| What the task asks |
Where the word "warning" occurs in a line of the data, return the whole line.

| Records |
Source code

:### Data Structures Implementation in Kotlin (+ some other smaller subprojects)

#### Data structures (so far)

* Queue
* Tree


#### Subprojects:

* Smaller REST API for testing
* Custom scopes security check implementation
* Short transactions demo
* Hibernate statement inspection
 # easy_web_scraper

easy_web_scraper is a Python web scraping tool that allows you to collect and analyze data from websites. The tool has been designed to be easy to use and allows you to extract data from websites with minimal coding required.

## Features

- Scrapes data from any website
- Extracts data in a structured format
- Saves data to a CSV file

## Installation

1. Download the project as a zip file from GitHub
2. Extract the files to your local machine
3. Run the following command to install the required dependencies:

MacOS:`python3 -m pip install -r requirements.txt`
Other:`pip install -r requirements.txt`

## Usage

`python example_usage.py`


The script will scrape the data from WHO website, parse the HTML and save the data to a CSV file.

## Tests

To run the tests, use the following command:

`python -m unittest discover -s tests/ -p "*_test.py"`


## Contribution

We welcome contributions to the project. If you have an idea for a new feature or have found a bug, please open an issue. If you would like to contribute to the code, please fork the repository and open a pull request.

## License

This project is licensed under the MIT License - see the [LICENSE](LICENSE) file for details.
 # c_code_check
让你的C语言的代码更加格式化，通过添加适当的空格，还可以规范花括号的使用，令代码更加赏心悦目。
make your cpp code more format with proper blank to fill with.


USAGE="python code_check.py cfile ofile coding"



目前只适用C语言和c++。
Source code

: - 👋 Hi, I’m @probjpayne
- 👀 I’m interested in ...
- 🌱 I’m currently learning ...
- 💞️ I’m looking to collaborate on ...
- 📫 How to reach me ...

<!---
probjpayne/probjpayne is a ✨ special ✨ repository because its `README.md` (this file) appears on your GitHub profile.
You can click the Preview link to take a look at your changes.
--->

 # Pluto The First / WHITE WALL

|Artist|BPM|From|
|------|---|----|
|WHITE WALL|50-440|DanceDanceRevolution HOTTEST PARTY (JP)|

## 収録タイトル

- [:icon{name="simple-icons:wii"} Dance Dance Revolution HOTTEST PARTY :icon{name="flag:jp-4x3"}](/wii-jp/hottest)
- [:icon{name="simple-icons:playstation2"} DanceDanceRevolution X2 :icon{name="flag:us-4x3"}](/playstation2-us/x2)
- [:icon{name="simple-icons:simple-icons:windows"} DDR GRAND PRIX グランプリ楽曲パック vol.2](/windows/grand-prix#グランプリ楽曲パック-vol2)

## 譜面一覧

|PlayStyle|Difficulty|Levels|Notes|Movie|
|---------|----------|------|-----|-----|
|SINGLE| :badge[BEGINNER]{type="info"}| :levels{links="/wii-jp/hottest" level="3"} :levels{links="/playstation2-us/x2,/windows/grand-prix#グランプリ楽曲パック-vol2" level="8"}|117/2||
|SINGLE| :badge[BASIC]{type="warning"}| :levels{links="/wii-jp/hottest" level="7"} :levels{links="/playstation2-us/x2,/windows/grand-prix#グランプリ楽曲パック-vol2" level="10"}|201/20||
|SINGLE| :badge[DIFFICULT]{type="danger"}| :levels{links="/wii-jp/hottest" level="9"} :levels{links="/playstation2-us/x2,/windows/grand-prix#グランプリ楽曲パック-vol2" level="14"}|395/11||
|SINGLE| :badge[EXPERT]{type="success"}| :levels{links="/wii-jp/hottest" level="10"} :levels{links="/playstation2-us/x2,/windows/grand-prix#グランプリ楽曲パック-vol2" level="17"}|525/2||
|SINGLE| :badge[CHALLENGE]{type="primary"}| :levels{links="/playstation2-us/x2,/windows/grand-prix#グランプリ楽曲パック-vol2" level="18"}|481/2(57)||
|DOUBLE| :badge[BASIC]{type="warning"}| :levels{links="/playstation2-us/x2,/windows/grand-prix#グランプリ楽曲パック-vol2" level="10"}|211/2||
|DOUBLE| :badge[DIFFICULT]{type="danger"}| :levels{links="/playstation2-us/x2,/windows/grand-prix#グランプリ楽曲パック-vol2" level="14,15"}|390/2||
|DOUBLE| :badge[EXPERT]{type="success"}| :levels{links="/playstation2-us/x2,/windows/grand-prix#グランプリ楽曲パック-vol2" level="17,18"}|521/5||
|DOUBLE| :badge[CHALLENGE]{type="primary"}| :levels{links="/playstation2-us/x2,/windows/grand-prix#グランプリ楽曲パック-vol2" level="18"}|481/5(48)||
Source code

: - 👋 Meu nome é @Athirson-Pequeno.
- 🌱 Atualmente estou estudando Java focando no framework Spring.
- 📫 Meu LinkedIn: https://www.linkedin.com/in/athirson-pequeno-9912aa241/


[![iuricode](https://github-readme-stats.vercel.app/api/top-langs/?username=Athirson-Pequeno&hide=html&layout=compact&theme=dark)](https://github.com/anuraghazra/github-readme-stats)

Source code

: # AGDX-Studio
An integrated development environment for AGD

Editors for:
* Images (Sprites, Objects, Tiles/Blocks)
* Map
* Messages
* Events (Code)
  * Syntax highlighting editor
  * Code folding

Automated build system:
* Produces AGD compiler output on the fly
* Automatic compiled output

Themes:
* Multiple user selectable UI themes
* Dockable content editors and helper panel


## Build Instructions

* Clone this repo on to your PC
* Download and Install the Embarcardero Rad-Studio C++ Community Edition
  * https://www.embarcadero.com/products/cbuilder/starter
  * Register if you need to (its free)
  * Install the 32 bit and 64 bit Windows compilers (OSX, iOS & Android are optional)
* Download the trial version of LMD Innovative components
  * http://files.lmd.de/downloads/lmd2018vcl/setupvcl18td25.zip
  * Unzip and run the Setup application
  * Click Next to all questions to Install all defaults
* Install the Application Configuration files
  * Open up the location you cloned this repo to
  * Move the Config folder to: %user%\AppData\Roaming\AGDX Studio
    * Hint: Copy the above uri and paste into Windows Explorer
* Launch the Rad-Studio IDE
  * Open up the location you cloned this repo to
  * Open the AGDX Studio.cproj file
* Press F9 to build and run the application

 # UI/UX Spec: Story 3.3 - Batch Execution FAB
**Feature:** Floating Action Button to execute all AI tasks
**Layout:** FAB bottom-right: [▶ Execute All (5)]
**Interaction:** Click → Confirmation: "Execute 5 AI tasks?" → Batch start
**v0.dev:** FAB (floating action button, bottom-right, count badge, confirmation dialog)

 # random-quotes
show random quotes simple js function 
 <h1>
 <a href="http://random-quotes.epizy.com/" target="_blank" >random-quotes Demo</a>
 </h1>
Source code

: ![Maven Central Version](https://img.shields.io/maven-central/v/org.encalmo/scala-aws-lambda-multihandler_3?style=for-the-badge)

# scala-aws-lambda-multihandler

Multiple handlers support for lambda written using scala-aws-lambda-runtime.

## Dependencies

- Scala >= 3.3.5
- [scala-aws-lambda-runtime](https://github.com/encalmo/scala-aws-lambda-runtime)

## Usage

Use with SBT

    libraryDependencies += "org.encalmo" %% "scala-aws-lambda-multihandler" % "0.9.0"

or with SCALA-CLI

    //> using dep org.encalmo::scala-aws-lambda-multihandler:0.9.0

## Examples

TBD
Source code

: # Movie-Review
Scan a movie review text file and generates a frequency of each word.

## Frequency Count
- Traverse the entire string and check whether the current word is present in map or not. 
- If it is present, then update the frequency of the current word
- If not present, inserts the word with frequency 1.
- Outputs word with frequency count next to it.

| Task output |
|SINGLE| :badge[BASIC]{type="warning"}| :levels{links="/wii-jp/hottest" level="7"} :levels{links="/playstation2-us/x2,/windows/grand-prix#グランプリ楽曲パック-vol2" level="10"}|201/20||
|DOUBLE| :badge[BASIC]{type="warning"}| :levels{links="/playstation2-us/x2,/windows/grand-prix#グランプリ楽曲パック-vol2" level="10"}|211/2||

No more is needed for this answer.